■ Records for processing ■
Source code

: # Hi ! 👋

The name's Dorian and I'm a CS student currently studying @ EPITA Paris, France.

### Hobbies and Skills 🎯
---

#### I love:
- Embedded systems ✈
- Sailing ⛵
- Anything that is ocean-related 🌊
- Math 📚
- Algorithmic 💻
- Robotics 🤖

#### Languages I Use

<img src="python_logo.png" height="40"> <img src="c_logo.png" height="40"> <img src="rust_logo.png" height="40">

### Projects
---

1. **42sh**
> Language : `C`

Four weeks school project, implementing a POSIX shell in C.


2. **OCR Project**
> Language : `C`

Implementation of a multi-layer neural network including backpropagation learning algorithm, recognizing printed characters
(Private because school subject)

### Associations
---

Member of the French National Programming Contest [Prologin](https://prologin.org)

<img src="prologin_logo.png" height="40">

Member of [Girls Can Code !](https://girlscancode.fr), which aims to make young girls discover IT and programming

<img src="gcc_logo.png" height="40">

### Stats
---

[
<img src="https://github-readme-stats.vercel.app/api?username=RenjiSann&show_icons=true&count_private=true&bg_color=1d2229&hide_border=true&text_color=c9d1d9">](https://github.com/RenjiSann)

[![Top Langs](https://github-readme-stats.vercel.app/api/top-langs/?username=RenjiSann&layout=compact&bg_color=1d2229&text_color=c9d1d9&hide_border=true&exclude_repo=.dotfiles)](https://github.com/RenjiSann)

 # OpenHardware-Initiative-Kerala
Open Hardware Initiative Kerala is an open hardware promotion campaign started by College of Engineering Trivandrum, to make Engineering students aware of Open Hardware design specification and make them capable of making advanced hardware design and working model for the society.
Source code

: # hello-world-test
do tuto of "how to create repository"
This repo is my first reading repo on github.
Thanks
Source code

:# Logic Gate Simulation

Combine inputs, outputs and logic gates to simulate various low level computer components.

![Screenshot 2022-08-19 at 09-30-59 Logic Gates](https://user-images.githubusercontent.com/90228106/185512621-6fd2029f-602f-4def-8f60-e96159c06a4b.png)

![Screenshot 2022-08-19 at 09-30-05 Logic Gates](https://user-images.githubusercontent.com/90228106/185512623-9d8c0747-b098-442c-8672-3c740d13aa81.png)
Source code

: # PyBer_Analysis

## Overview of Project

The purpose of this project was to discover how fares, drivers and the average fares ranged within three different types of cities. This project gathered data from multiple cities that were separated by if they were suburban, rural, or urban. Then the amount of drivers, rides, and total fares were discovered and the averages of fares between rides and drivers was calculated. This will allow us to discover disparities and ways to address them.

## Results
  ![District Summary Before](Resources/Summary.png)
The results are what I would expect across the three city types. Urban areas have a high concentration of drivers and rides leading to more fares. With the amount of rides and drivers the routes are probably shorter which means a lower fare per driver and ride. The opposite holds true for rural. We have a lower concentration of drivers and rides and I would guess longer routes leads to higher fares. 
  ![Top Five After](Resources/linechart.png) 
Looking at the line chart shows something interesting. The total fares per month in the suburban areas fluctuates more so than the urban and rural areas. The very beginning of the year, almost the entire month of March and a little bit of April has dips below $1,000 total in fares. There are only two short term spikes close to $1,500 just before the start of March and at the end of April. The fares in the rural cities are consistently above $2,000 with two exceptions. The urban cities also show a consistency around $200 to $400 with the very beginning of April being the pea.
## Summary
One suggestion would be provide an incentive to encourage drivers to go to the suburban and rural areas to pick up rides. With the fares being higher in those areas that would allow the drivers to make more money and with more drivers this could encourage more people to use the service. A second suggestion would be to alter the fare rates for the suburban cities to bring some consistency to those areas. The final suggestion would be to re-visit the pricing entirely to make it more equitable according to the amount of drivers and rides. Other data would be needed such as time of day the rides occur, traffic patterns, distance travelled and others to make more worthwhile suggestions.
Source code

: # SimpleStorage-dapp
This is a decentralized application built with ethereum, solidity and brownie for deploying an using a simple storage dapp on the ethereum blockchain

■ Work item ■
In these records, tally the lines that contain the string "them", and give only the result.

■ Written answer ■
2